(Exercise materials Opens)
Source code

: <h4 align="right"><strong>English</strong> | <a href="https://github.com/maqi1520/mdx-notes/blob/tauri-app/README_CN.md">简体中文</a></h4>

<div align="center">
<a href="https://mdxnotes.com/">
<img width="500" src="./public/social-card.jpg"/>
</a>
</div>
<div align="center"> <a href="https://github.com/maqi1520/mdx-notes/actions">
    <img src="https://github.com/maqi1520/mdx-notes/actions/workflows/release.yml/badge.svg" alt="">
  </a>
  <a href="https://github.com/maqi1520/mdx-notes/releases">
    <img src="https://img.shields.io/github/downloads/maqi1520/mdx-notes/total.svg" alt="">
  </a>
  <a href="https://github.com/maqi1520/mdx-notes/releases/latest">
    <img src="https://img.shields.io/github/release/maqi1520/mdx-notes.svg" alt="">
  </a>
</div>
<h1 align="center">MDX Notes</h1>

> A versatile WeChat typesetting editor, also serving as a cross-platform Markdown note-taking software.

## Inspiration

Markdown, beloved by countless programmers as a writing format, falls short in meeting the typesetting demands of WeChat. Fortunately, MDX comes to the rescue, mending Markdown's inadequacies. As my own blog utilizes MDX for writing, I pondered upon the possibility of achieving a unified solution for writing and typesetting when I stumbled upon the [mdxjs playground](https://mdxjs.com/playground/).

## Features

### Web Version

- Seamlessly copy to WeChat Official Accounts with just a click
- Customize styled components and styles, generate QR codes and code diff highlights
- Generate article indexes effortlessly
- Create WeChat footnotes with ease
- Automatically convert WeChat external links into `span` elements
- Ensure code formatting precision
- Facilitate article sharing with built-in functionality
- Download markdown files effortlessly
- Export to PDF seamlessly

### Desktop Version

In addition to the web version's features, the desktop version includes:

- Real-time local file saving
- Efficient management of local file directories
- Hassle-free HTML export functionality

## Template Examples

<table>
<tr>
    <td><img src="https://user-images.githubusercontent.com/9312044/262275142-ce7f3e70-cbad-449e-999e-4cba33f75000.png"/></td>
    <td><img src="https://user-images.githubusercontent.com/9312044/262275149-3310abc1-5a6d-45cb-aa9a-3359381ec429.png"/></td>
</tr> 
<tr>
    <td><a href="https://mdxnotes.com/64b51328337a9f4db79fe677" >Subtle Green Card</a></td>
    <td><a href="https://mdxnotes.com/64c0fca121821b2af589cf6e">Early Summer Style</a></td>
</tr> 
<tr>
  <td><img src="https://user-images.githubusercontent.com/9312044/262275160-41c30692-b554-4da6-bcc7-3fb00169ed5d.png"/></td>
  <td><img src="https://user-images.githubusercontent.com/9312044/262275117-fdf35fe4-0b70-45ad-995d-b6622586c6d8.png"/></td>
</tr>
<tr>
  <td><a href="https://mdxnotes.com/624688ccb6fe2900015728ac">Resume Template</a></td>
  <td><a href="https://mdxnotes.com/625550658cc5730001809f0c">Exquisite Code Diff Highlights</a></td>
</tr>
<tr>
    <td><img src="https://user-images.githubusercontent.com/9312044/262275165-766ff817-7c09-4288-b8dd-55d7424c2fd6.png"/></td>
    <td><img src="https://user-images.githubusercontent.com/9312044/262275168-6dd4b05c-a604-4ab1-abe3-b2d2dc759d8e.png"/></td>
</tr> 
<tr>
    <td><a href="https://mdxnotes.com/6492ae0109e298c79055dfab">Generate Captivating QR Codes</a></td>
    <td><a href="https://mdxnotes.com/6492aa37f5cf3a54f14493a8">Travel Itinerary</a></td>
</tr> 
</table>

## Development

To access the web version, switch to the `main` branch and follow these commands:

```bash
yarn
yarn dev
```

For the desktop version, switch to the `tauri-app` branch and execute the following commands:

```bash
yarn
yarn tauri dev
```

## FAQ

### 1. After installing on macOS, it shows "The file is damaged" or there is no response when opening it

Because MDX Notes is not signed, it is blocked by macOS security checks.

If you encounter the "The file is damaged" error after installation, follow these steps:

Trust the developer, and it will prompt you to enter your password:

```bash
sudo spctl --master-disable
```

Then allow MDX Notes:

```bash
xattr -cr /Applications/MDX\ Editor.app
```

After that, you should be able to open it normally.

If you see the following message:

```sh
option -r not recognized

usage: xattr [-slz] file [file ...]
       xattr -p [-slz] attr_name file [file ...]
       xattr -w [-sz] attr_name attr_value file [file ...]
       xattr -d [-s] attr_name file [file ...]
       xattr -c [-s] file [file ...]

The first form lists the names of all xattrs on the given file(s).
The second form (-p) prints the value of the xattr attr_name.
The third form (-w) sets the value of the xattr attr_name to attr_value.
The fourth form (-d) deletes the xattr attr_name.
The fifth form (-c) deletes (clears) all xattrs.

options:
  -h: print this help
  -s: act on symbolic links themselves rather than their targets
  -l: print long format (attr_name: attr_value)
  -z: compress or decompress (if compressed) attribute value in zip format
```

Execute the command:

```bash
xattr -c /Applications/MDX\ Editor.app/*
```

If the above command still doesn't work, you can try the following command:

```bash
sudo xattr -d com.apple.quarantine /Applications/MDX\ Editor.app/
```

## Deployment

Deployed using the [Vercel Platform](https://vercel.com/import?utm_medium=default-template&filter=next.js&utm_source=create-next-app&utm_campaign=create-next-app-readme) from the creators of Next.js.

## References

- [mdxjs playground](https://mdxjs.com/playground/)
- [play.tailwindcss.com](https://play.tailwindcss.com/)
(Exercise materials Closes)
## What is needed
Please repeat the records so that each one reads exactly as it does above.

## Response for this exercise
Source code

: <h4 align="right"><strong>English</strong> | <a href="https://github.com/maqi1520/mdx-notes/blob/tauri-app/README_CN.md">简体中文</a></h4>

<div align="center">
<a href="https://mdxnotes.com/">
<img width="500" src="./public/social-card.jpg"/>
</a>
</div>
<div align="center"> <a href="https://github.com/maqi1520/mdx-notes/actions">
    <img src="https://github.com/maqi1520/mdx-notes/actions/workflows/release.yml/badge.svg" alt="">
  </a>
  <a href="https://github.com/maqi1520/mdx-notes/releases">
    <img src="https://img.shields.io/github/downloads/maqi1520/mdx-notes/total.svg" alt="">
  </a>
  <a href="https://github.com/maqi1520/mdx-notes/releases/latest">
    <img src="https://img.shields.io/github/release/maqi1520/mdx-notes.svg" alt="">
  </a>
</div>
<h1 align="center">MDX Notes</h1>

> A versatile WeChat typesetting editor, also serving as a cross-platform Markdown note-taking software.

## Inspiration

Markdown, beloved by countless programmers as a writing format, falls short in meeting the typesetting demands of WeChat. Fortunately, MDX comes to the rescue, mending Markdown's inadequacies. As my own blog utilizes MDX for writing, I pondered upon the possibility of achieving a unified solution for writing and typesetting when I stumbled upon the [mdxjs playground](https://mdxjs.com/playground/).

## Features

### Web Version

- Seamlessly copy to WeChat Official Accounts with just a click
- Customize styled components and styles, generate QR codes and code diff highlights
- Generate article indexes effortlessly
- Create WeChat footnotes with ease
- Automatically convert WeChat external links into `span` elements
- Ensure code formatting precision
- Facilitate article sharing with built-in functionality
- Download markdown files effortlessly
- Export to PDF seamlessly

### Desktop Version

In addition to the web version's features, the desktop version includes:

- Real-time local file saving
- Efficient management of local file directories
- Hassle-free HTML export functionality

## Template Examples

<table>
<tr>
    <td><img src="https://user-images.githubusercontent.com/9312044/262275142-ce7f3e70-cbad-449e-999e-4cba33f75000.png"/></td>
    <td><img src="https://user-images.githubusercontent.com/9312044/262275149-3310abc1-5a6d-45cb-aa9a-3359381ec429.png"/></td>
</tr> 
<tr>
    <td><a href="https://mdxnotes.com/64b51328337a9f4db79fe677" >Subtle Green Card</a></td>
    <td><a href="https://mdxnotes.com/64c0fca121821b2af589cf6e">Early Summer Style</a></td>
</tr> 
<tr>
  <td><img src="https://user-images.githubusercontent.com/9312044/262275160-41c30692-b554-4da6-bcc7-3fb00169ed5d.png"/></td>
  <td><img src="https://user-images.githubusercontent.com/9312044/262275117-fdf35fe4-0b70-45ad-995d-b6622586c6d8.png"/></td>
</tr>
<tr>
  <td><a href="https://mdxnotes.com/624688ccb6fe2900015728ac">Resume Template</a></td>
  <td><a href="https://mdxnotes.com/625550658cc5730001809f0c">Exquisite Code Diff Highlights</a></td>
</tr>
<tr>
    <td><img src="https://user-images.githubusercontent.com/9312044/262275165-766ff817-7c09-4288-b8dd-55d7424c2fd6.png"/></td>
    <td><img src="https://user-images.githubusercontent.com/9312044/262275168-6dd4b05c-a604-4ab1-abe3-b2d2dc759d8e.png"/></td>
</tr> 
<tr>
    <td><a href="https://mdxnotes.com/6492ae0109e298c79055dfab">Generate Captivating QR Codes</a></td>
    <td><a href="https://mdxnotes.com/6492aa37f5cf3a54f14493a8">Travel Itinerary</a></td>
</tr> 
</table>

## Development

To access the web version, switch to the `main` branch and follow these commands:

```bash
yarn
yarn dev
```

For the desktop version, switch to the `tauri-app` branch and execute the following commands:

```bash
yarn
yarn tauri dev
```

## FAQ

### 1. After installing on macOS, it shows "The file is damaged" or there is no response when opening it

Because MDX Notes is not signed, it is blocked by macOS security checks.

If you encounter the "The file is damaged" error after installation, follow these steps:

Trust the developer, and it will prompt you to enter your password:

```bash
sudo spctl --master-disable
```

Then allow MDX Notes:

```bash
xattr -cr /Applications/MDX\ Editor.app
```

After that, you should be able to open it normally.

If you see the following message:

```sh
option -r not recognized

usage: xattr [-slz] file [file ...]
       xattr -p [-slz] attr_name file [file ...]
       xattr -w [-sz] attr_name attr_value file [file ...]
       xattr -d [-s] attr_name file [file ...]
       xattr -c [-s] file [file ...]

The first form lists the names of all xattrs on the given file(s).
The second form (-p) prints the value of the xattr attr_name.
The third form (-w) sets the value of the xattr attr_name to attr_value.
The fourth form (-d) deletes the xattr attr_name.
The fifth form (-c) deletes (clears) all xattrs.

options:
  -h: print this help
  -s: act on symbolic links themselves rather than their targets
  -l: print long format (attr_name: attr_value)
  -z: compress or decompress (if compressed) attribute value in zip format
```

Execute the command:

```bash
xattr -c /Applications/MDX\ Editor.app/*
```

If the above command still doesn't work, you can try the following command:

```bash
sudo xattr -d com.apple.quarantine /Applications/MDX\ Editor.app/
```

## Deployment

Deployed using the [Vercel Platform](https://vercel.com/import?utm_medium=default-template&filter=next.js&utm_source=create-next-app&utm_campaign=create-next-app-readme) from the creators of Next.js.

## References

- [mdxjs playground](https://mdxjs.com/playground/)
- [play.tailwindcss.com](https://play.tailwindcss.com/)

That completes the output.